It takes all sorts. That’s what they say, isn’t it?
And it’s true. Not just in everyday life but in terms of our sexual life and sexual behaviors.
We like different clothes, foods, sports, people…so why would it be any different for our sexual preferences? There’s a spectrum between ‘vanilla’ sex and extreme fetishes, and it’s completely natural that we find our individual sexual pleasure somewhere along this continuum.
As sex therapists, we believe in the diversity of human sexuality and the importance of sexual expression in its many forms. But often it is down to personal experience whether others share our beliefs. There are many cultures and societal contexts that treat sexual behaviors as taboo, leading those who seek sexual pleasure to feel they are somehow a bad person.
As a result, it can be hard, if you have grown up with these beliefs, to feel comfortable with the concept of a healthy sexual relationship. Let alone to form a positive view of diverse sexual expression – one that might include an unusual fetish or alternate sexual orientation to their own.
Spicing up our sex lives with the odd sexual fetish - a foot fetish or interest in gay porn, for instance - is certainly not uncommon. In fact, research in sexual diversity generally supports the idea that there are a wide variety of sexual fantasies, activities, and behaviors enjoyed by a significant proportion of the population.
We often hear people confess to feelings of shame around what they deem to be an embarrassing fetish. They say they’ve tried to hide it away from their partners for fear of turning them off or scaring them away. They may even go so far as to believing that only filthy people have unusual fetishes.
Let us stop you right there.
Whether you're turned on by serial killers, sexual violence, sex in animal costumes or even an attraction to trees, just because you like a certain activity or technique does not mean anything about you as a person. You can still be kind, gentle and all the qualities you pride yourself on in your day job.

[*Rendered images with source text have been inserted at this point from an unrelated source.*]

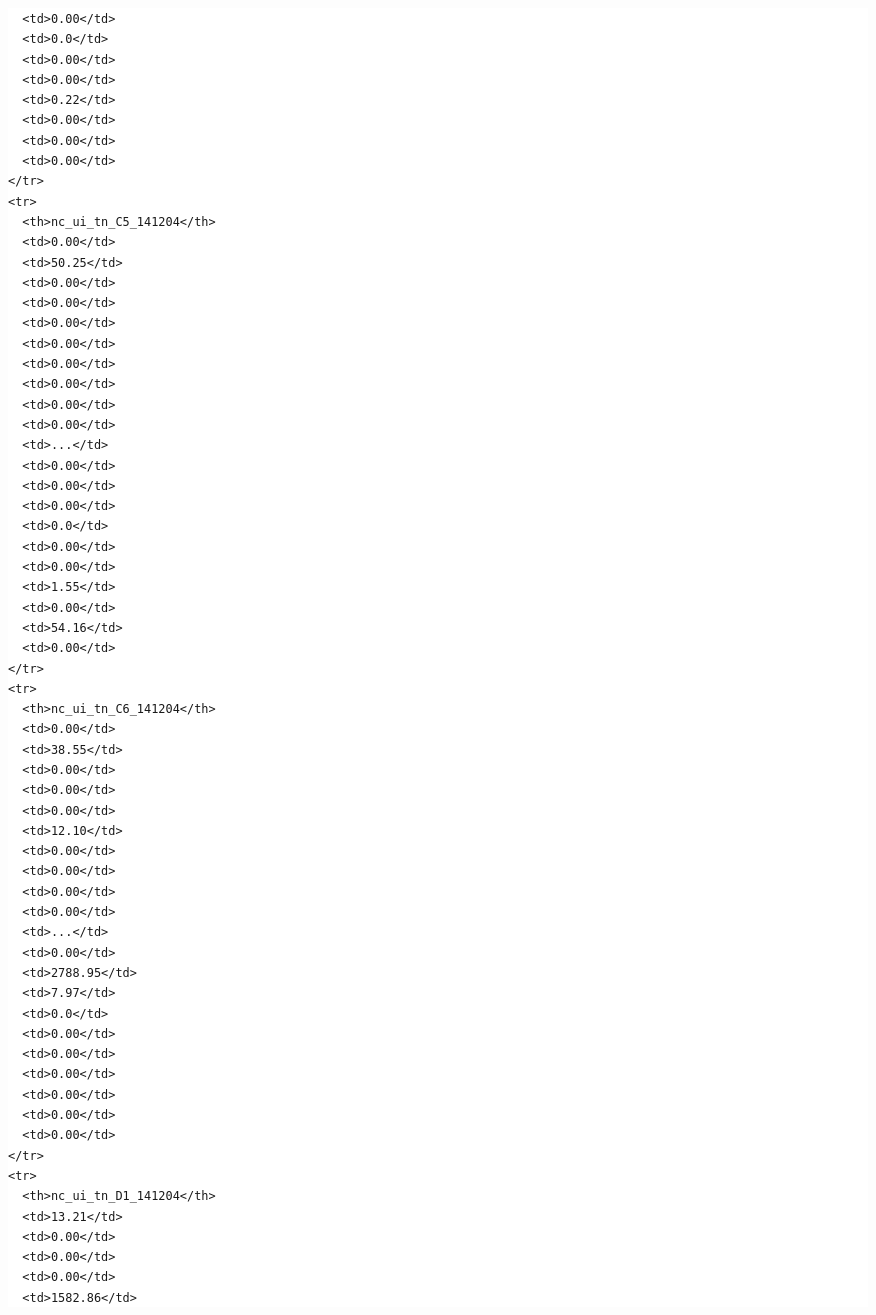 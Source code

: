       <td>0.00</td>
      <td>0.0</td>
      <td>0.00</td>
      <td>0.00</td>
      <td>0.22</td>
      <td>0.00</td>
      <td>0.00</td>
      <td>0.00</td>
    </tr>
    <tr>
      <th>nc_ui_tn_C5_141204</th>
      <td>0.00</td>
      <td>50.25</td>
      <td>0.00</td>
      <td>0.00</td>
      <td>0.00</td>
      <td>0.00</td>
      <td>0.00</td>
      <td>0.00</td>
      <td>0.00</td>
      <td>0.00</td>
      <td>...</td>
      <td>0.00</td>
      <td>0.00</td>
      <td>0.00</td>
      <td>0.0</td>
      <td>0.00</td>
      <td>0.00</td>
      <td>1.55</td>
      <td>0.00</td>
      <td>54.16</td>
      <td>0.00</td>
    </tr>
    <tr>
      <th>nc_ui_tn_C6_141204</th>
      <td>0.00</td>
      <td>38.55</td>
      <td>0.00</td>
      <td>0.00</td>
      <td>0.00</td>
      <td>12.10</td>
      <td>0.00</td>
      <td>0.00</td>
      <td>0.00</td>
      <td>0.00</td>
      <td>...</td>
      <td>0.00</td>
      <td>2788.95</td>
      <td>7.97</td>
      <td>0.0</td>
      <td>0.00</td>
      <td>0.00</td>
      <td>0.00</td>
      <td>0.00</td>
      <td>0.00</td>
      <td>0.00</td>
    </tr>
    <tr>
      <th>nc_ui_tn_D1_141204</th>
      <td>13.21</td>
      <td>0.00</td>
      <td>0.00</td>
      <td>0.00</td>
      <td>1582.86</td>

We are all contradictions in life. We might be patient at work and impatient when we’re out on the roads; strong and forthright in a board meeting and yet we give in the second the kids bat their eyelids and ask for more screen time. We should never feel ashamed of who we are. And, by extension, the things we get pleasure from.
The key is consent.
It’s important you stick to your own boundaries and belief systems. And it’s vital you understand how far your partner is happy to go, as well as checking in to ensure they’re still onboard.
There have been several studies that show that people with fetishes, who enjoy and practise kinky sex, are actually better communicators and benefit from better mental health and lower likelihood of experiencing mental health disorders.
One of particular interest, published in the Journal of Sexual Medicine (1), surveyed more than 1,300 people, a large proportion of whom practiced BDSM. Conducted via questionnaire, the study looked at personalities, general well-being, sensitivity to rejection and style of attachment in relationships.
It concluded that “BDSM practitioners were less neurotic, more extraverted, more open to new experiences, more conscientious, less rejection sensitive and had higher subjective well-being”.
So this suggests that if we can get past the shame, there are some real positives to be had.
You can move towards overcoming and managing any sexual shame you might feel in a number of ways.
Open up to your partner and discuss the subject with them. This may feel like a difficult thing to do but, if you can find a time when you’re both relaxed and ease gently into the conversation, you might find they’re excited by your kinks. Failing that, they might at least decide to share some of their own experiences of sexual attraction.
You can find plenty of discussion about sharing sexual fantasies and the benefits of talking to your partner about your fantasies in our article Sharing sex fantasies and other wants or needs. The most important thing is that, if you’re not confident in how your partner will respond, offer plenty of reassurance that you won't suddenly expect them to do anything they don’t want to do. Perhaps suggest watching some soft porn as a route in to talking about kinky people and to open your partner’s mind to the idea.
If you’re not at the stage where you’re ready to share your unusual fetish with your partner, make sure you’re not bottling things up. Practice self-care, surround yourself with sex-positive people and, if there are people in your life who are contributing to these feelings of shame, establish some boundaries around them. Look in the mirror and try some affirmations. Tell yourself, “I am not weird. It’s OK to ask for whatever I want. I deserve acceptance and respect.”
Remember, if you trust someone enough to share your innermost secrets and desires with them, that’s a wonderful thing. And no matter whether they respond positively, in that they’re happy to share in those fetishes, or they need a bit more time before taking part, both of you deserve respect in the way you communicate with one another on the subject.
And, if you’re particularly worried about your sexual preferences or can’t get past the sexual shame, perhaps consider sex therapy, either with or without your partner. If nothing else, you'll be able to talk things through and put your mind at rest that you are completely normal.
Or at least, as normal as anyone else out there.